Copy each line of the records below that has "face" in it.

----

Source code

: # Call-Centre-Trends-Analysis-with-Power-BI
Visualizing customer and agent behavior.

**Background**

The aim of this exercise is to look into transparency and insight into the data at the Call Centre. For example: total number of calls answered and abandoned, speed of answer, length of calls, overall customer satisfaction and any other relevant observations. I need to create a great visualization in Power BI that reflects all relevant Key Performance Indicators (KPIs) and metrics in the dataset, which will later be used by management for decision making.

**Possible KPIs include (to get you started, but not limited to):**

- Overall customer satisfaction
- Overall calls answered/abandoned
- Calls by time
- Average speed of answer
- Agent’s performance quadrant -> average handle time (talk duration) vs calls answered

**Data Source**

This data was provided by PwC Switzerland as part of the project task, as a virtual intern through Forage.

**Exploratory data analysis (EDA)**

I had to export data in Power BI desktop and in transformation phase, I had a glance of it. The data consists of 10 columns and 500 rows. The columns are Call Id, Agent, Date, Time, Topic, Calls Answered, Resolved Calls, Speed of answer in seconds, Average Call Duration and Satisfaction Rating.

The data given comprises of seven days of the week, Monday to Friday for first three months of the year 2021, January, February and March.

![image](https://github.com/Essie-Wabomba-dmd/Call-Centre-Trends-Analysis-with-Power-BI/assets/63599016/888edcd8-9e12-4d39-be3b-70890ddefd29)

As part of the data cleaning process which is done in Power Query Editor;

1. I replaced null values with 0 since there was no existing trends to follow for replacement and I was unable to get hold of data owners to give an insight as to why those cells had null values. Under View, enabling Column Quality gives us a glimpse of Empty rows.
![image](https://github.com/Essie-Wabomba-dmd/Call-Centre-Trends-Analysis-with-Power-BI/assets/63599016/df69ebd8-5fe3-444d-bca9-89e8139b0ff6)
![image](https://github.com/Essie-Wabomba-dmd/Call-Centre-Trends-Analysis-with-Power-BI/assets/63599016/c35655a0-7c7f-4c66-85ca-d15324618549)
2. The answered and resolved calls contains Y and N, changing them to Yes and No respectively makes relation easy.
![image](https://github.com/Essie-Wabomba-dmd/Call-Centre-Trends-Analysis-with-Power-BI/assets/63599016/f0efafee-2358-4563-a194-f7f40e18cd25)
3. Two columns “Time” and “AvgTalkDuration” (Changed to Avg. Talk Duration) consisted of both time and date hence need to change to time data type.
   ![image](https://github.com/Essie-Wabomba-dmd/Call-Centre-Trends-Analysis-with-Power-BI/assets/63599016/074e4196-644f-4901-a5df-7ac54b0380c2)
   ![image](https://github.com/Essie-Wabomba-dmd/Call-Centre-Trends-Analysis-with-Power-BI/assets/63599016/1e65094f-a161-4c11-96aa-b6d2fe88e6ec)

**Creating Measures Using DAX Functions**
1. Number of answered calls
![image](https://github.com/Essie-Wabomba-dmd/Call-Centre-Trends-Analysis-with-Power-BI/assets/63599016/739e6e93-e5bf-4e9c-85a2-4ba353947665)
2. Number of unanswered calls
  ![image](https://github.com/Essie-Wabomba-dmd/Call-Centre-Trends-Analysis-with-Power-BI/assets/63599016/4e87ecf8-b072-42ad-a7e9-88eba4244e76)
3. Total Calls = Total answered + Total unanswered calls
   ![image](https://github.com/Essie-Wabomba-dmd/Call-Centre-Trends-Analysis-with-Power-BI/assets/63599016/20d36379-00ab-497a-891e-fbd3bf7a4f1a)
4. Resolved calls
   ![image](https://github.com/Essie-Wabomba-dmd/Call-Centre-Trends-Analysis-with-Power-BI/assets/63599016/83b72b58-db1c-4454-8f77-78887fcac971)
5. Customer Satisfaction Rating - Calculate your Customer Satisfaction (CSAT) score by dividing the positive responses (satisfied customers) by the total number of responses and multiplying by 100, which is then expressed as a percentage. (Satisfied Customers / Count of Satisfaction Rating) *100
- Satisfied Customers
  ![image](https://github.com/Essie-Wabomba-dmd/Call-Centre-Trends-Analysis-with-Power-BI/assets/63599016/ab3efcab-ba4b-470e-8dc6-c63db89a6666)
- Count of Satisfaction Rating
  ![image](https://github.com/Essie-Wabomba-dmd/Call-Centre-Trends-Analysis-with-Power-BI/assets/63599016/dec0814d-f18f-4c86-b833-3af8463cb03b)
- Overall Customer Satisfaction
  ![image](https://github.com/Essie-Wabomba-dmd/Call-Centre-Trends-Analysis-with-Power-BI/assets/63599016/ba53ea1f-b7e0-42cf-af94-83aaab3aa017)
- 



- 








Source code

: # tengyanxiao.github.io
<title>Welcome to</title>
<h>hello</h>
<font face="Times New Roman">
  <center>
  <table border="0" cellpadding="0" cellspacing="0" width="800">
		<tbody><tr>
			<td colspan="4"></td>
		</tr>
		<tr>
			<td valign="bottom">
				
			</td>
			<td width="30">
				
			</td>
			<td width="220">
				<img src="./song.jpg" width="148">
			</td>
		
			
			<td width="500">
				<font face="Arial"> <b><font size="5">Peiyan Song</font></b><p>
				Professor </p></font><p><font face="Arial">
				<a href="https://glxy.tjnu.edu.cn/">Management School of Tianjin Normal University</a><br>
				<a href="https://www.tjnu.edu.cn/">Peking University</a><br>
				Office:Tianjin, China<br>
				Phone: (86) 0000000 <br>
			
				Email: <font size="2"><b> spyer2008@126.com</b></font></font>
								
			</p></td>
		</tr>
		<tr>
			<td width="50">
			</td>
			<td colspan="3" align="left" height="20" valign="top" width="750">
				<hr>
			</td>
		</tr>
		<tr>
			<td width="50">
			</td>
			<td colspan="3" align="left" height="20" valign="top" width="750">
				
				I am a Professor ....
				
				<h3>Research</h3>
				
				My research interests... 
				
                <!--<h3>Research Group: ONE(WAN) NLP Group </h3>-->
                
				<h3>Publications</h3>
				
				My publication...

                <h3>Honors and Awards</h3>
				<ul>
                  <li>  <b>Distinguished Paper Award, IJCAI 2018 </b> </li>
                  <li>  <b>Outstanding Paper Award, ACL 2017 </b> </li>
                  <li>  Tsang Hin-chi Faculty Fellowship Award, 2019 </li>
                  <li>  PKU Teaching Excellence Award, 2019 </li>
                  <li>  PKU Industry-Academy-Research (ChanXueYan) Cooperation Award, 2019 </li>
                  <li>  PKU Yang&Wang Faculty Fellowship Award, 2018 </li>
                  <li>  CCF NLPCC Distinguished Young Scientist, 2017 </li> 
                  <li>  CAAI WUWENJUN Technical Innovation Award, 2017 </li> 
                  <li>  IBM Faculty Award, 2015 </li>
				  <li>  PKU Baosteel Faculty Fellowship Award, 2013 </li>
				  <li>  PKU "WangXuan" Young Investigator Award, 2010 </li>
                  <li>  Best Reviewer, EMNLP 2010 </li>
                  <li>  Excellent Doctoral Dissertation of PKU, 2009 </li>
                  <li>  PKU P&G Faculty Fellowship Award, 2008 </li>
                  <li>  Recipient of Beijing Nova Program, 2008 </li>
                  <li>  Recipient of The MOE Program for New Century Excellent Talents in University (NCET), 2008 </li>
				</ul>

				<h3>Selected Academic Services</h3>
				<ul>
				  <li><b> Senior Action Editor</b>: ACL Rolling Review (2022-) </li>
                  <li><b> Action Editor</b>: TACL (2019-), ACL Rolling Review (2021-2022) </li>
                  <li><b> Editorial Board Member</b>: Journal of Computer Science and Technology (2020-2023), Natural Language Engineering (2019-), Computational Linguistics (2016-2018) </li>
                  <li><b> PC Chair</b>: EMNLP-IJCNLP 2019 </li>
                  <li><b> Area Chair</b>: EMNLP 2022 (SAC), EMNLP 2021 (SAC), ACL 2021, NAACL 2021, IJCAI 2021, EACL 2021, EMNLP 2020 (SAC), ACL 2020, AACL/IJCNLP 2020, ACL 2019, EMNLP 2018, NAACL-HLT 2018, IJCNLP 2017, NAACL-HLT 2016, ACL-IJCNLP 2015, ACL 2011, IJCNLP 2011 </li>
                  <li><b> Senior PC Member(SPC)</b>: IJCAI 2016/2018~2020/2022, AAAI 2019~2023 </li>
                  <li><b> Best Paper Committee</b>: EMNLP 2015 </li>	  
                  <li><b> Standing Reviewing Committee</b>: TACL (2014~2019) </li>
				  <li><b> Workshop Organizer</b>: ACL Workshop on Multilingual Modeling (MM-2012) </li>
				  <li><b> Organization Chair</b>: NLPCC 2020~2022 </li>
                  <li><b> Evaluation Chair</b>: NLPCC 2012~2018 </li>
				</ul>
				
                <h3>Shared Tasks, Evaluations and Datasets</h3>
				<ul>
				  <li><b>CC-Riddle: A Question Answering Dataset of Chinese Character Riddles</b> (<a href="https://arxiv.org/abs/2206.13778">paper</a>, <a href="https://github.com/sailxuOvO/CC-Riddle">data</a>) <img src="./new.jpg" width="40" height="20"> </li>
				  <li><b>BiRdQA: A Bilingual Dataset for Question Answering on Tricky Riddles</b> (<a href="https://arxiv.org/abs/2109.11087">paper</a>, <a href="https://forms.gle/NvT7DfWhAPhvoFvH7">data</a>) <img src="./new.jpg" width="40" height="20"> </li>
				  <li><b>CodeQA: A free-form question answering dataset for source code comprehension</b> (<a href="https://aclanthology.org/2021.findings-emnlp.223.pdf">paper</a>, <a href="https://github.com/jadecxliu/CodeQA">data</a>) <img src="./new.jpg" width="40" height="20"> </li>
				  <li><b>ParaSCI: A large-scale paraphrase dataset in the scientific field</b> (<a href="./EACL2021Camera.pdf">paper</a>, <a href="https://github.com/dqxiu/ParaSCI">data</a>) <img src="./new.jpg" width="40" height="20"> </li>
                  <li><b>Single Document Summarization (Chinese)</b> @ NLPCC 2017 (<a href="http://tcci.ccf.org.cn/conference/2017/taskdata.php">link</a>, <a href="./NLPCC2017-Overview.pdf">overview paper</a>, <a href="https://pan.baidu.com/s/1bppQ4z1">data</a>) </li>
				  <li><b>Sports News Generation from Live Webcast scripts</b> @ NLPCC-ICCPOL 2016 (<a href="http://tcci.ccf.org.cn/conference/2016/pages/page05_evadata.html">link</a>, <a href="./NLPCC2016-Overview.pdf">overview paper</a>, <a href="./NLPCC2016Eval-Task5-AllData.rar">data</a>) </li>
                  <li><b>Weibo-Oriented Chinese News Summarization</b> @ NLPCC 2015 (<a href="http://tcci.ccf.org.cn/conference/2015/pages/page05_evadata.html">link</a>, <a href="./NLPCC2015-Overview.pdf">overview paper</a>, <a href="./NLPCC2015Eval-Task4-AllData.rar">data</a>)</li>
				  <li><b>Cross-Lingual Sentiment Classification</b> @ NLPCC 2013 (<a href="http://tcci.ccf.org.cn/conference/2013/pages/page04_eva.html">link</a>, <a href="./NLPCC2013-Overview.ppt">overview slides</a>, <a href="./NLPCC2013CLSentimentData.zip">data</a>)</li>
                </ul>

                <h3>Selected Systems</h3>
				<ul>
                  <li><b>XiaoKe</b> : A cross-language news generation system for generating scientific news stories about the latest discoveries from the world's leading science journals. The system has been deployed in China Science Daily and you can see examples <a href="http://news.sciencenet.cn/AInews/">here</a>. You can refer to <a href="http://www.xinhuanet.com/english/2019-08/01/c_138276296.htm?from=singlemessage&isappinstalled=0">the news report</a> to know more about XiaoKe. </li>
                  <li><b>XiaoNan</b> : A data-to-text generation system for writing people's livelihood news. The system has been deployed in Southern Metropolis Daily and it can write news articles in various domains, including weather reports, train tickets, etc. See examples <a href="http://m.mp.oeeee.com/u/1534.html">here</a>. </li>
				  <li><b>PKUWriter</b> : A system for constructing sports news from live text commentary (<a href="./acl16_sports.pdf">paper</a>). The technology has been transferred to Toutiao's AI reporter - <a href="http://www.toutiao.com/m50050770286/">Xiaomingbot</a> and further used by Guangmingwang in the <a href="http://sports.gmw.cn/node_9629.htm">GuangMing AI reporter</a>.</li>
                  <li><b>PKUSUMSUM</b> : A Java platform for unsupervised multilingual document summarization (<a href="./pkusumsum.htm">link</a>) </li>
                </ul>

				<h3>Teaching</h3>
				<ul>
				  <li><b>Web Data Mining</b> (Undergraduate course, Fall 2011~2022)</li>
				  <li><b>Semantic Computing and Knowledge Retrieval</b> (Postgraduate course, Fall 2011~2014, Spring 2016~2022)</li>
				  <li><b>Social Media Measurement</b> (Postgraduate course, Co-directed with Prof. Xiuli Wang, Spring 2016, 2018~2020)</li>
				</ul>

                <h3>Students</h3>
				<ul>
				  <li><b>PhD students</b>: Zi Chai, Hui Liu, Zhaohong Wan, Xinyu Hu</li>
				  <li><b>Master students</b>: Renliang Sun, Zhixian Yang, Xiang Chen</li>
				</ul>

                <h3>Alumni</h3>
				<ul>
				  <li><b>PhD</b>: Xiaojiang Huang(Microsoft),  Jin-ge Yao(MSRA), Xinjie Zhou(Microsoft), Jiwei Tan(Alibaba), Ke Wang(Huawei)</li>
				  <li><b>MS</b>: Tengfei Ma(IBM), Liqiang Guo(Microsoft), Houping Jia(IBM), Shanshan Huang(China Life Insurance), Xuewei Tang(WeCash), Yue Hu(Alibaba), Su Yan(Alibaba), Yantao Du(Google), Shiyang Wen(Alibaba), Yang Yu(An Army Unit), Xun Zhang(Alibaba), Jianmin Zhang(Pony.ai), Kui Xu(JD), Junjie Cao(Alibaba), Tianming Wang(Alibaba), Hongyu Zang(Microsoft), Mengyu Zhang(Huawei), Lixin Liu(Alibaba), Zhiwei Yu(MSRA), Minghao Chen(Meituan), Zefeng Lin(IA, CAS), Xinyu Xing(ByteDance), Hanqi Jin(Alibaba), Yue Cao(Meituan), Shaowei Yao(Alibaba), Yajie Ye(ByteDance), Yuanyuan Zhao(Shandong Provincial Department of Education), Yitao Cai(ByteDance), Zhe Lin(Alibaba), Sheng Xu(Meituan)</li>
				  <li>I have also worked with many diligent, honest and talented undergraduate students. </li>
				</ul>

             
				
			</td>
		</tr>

----

Answer area:
<font face="Times New Roman">
				<font face="Arial"> <b><font size="5">Peiyan Song</font></b><p>
				Professor </p></font><p><font face="Arial">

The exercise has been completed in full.